What is required:
Set down exactly the lines from the one containing "($t = -c$ enforces" through the last line of the data below, and no others.

►

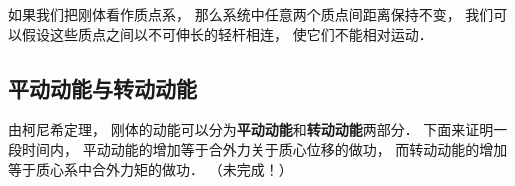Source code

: 

如果我们把刚体看作质点系， 那么系统中任意两个质点间距离保持不变， 我们可以假设这些质点之间以不可伸长的轻杆相连， 使它们不能相对运动．

\subsection{平动动能与转动动能}
由柯尼希定理， 刚体的动能可以分为\textbf{平动动能}和\textbf{转动动能}两部分． 下面来证明一段时间内， 平动动能的增加等于合外力关于质心位移的做功， 而转动动能的增加等于质心系中合外力矩的做功．
（未完成！）



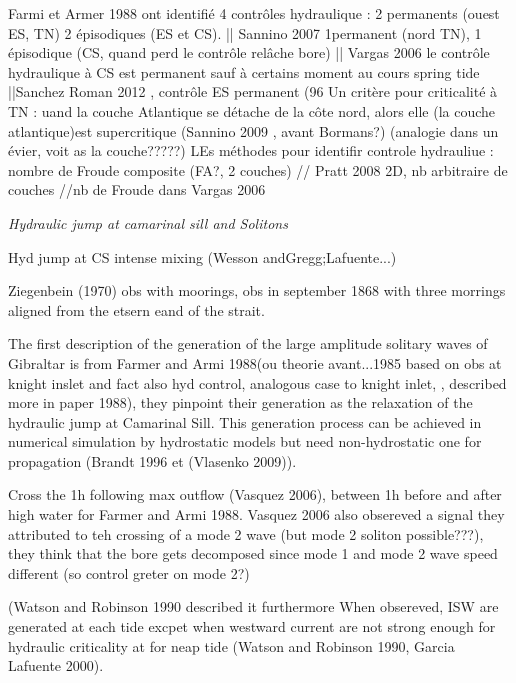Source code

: Farmi et Armer 1988 ont identifié 4 contrôles hydraulique : 2 permanents (ouest ES, TN) 2 épisodiques (ES et CS). || Sannino 2007 1permanent (nord TN), 1 épisodique (CS, quand perd le contrôle relâche bore) || Vargas 2006 le contrôle hydraulique à CS est permanent sauf à certains moment au cours spring tide ||Sanchez Roman 2012 , contrôle ES permanent (96%
Un critère pour criticalité à TN : uand la couche Atlantique se détache de la côte nord, alors elle (la couche atlantique)est supercritique (Sannino 2009 , avant Bormans?) (analogie dans un évier, voit as la couche?????)
LEs méthodes pour identifir controle hydrauliue : nombre de Froude composite (FA?, 2 couches) // Pratt 2008 2D, nb arbitraire de couches //nb de Froude dans Vargas 2006



\textit{Hydraulic jump at camarinal sill and Solitons}

Hyd jump at CS intense mixing (Wesson andGregg;Lafuente...)

Ziegenbein (1970) obs with moorings, obs in september 1868 with three morrings aligned from the etsern eand of the strait. 

The first description of the generation of the large amplitude solitary waves of Gibraltar is from Farmer and Armi 1988(ou theorie avant...1985 based on obs at knight inslet and fact also hyd control, analogous case to knight inlet, , described more in paper 1988), they pinpoint their generation as the relaxation of the hydraulic jump at Camarinal Sill. This generation process can be achieved in numerical simulation by hydrostatic models but need non-hydrostatic one for propagation (Brandt 1996 et (Vlasenko 2009)).

Cross the 1h following max outflow (Vasquez 2006), between 1h before and after high water for Farmer and Armi 1988. Vasquez 2006 also obsereved a signal they attributed to teh crossing of a mode 2 wave (but mode 2 soliton possible???), they think that the bore gets decomposed since mode 1 and mode 2 wave speed different (so control greter on mode 2?)

(Watson and Robinson 1990 described it furthermore
When obsereved, ISW are generated at each tide excpet when westward current are not strong enough for hydraulic criticality at for neap tide (Watson and Robinson 1990, Garcia Lafuente 2000). 


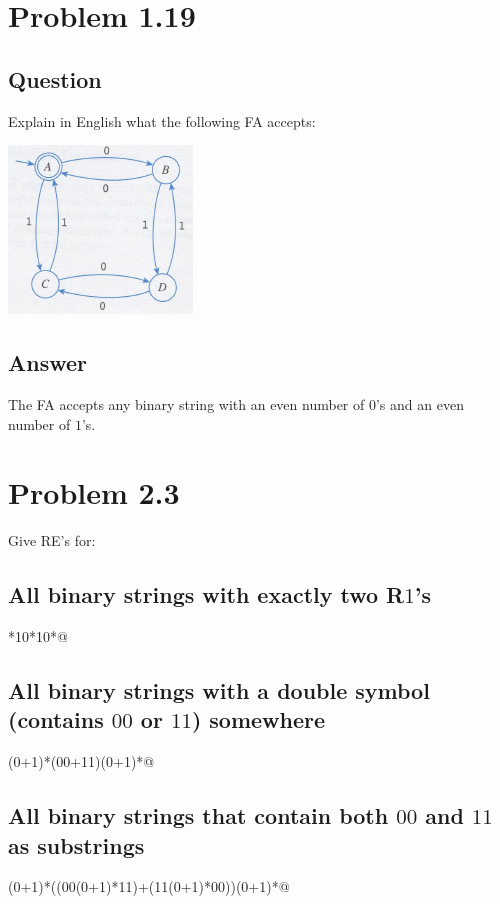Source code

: \documentclass[12pt, a4paper]{article}
\begin{document}
\section{Problem 1.19}
\subsection{Question}
Explain in English what the following FA accepts:
\begin{center}
\includegraphics[scale=1]{1.19-problem}
\end{center}
\subsection{Answer}
The FA accepts any binary string with an even number of $0$'s and an even number of $1$'s.

\section{Problem 2.3}
Give RE's for:
\subsection{All binary strings with exactly two R$1$'s}
\begin{center}
*10*10*@
\end{center}
\subsection{All binary strings with a double symbol (contains $00$ or $11$) somewhere}
\begin{center}
\verb@(0+1)*(00+11)(0+1)*@
\end{center}
\subsection{All binary strings that contain both $00$ and $11$ as substrings}
\begin{center}
\verb@(0+1)*((00(0+1)*11)+(11(0+1)*00))(0+1)*@
\end{center}
\end{document}
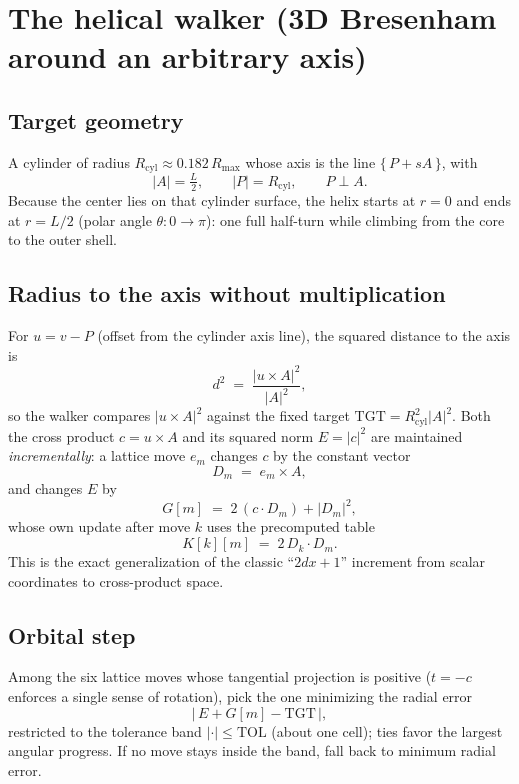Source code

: \documentclass[11pt,a4paper]{article}
\begin{document}
\section{The helical walker (3D Bresenham around an arbitrary axis)}

\subsection{Target geometry}
A cylinder of radius $R_{\mathrm{cyl}} \approx 0.182\,R_{\max}$ whose axis
is the line $\{\,P + sA\,\}$, with
\begin{equation}
|A| = \tfrac{L}{2}, \qquad |P| = R_{\mathrm{cyl}}, \qquad P \perp A .
\end{equation}
Because the center lies on that cylinder surface, the helix starts at
$r = 0$ and ends at $r = L/2$ (polar angle $\theta : 0 \to \pi$): one full
half-turn while climbing from the core to the outer shell.

\subsection{Radius to the axis without multiplication}
For $u = v - P$ (offset from the cylinder axis line), the squared distance
to the axis is
\begin{equation}
d^2 \;=\; \frac{|u \times A|^2}{|A|^2},
\end{equation}
so the walker compares $|u \times A|^2$ against the fixed target
$\mathrm{TGT} = R_{\mathrm{cyl}}^2 |A|^2$. Both the cross product
$c = u \times A$ and its squared norm $E = |c|^2$ are maintained
\emph{incrementally}: a lattice move $e_m$ changes $c$ by the constant
vector
\begin{equation}
D_m \;=\; e_m \times A,
\end{equation}
and changes $E$ by
\begin{equation}
G[m] \;=\; 2\,(c \cdot D_m) + |D_m|^2,
\end{equation}
whose own update after move $k$ uses the precomputed table
\begin{equation}
K[k][m] \;=\; 2\, D_k \cdot D_m .
\end{equation}
This is the exact generalization of the classic ``$2dx + 1$'' increment
from scalar coordinates to cross-product space.

\subsection{Orbital step}
Among the six lattice moves whose tangential projection is positive
($t = -c$ enforces a single sense of rotation), pick the one minimizing
the radial error
\begin{equation}
\big|\, E + G[m] - \mathrm{TGT} \,\big|,
\end{equation}
restricted to the tolerance band $|\cdot| \le \mathrm{TOL}$ (about one
cell); ties favor the largest angular progress. If no move stays inside
the band, fall back to minimum radial error.
\end{document}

◄

Output:
($t = -c$ enforces a single sense of rotation), pick the one minimizing
the radial error
\begin{equation}
\big|\, E + G[m] - \mathrm{TGT} \,\big|,
\end{equation}
restricted to the tolerance band $|\cdot| \le \mathrm{TOL}$ (about one
cell); ties favor the largest angular progress. If no move stays inside
the band, fall back to minimum radial error.
\end{document}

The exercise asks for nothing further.